> YOUR GOAL
Repeat exactly, please, the opening lines of the data below, through and including the line where "was created retrospectively)*" sits.

> TASK INPUTS
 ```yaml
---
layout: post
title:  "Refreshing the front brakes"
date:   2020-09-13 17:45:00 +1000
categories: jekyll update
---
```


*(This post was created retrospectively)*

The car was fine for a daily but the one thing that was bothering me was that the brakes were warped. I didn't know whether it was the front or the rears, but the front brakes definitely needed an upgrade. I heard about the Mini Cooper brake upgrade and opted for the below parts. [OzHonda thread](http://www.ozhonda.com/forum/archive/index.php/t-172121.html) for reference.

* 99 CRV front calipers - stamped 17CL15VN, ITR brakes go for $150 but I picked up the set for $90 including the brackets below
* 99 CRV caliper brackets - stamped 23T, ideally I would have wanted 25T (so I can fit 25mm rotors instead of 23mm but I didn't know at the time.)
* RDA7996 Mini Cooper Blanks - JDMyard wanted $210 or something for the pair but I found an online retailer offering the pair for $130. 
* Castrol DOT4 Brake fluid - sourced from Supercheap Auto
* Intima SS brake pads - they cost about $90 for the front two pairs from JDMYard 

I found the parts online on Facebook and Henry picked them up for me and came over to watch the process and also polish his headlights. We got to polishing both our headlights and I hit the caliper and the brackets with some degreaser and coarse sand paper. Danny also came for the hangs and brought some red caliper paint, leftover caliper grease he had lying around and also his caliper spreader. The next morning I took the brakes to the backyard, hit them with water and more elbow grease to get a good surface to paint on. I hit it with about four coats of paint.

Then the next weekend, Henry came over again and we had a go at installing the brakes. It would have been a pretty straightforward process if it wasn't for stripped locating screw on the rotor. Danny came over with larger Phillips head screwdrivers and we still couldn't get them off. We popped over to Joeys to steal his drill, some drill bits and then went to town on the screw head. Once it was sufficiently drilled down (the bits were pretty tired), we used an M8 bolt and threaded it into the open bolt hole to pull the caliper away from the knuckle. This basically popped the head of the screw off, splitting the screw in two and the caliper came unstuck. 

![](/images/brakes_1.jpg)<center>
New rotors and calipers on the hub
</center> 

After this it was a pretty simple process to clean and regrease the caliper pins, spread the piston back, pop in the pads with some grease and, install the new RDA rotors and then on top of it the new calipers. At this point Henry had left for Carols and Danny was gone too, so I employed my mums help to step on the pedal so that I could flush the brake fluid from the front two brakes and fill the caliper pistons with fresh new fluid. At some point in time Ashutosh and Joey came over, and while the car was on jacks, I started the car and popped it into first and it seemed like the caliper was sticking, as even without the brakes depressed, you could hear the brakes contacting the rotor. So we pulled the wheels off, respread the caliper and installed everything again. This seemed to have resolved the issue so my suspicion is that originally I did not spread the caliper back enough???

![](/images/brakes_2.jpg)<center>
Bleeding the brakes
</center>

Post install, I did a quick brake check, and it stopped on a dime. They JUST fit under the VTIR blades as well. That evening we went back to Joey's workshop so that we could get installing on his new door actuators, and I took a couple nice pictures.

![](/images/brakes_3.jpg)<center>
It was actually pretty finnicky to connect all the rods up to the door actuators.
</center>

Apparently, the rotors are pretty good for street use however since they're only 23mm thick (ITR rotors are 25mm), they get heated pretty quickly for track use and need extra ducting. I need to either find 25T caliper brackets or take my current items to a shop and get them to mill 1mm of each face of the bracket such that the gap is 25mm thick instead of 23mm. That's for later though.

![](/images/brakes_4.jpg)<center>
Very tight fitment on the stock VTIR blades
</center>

> ANSWER BOX
 ```yaml
---
layout: post
title:  "Refreshing the front brakes"
date:   2020-09-13 17:45:00 +1000
categories: jekyll update
---
```


*(This post was created retrospectively)*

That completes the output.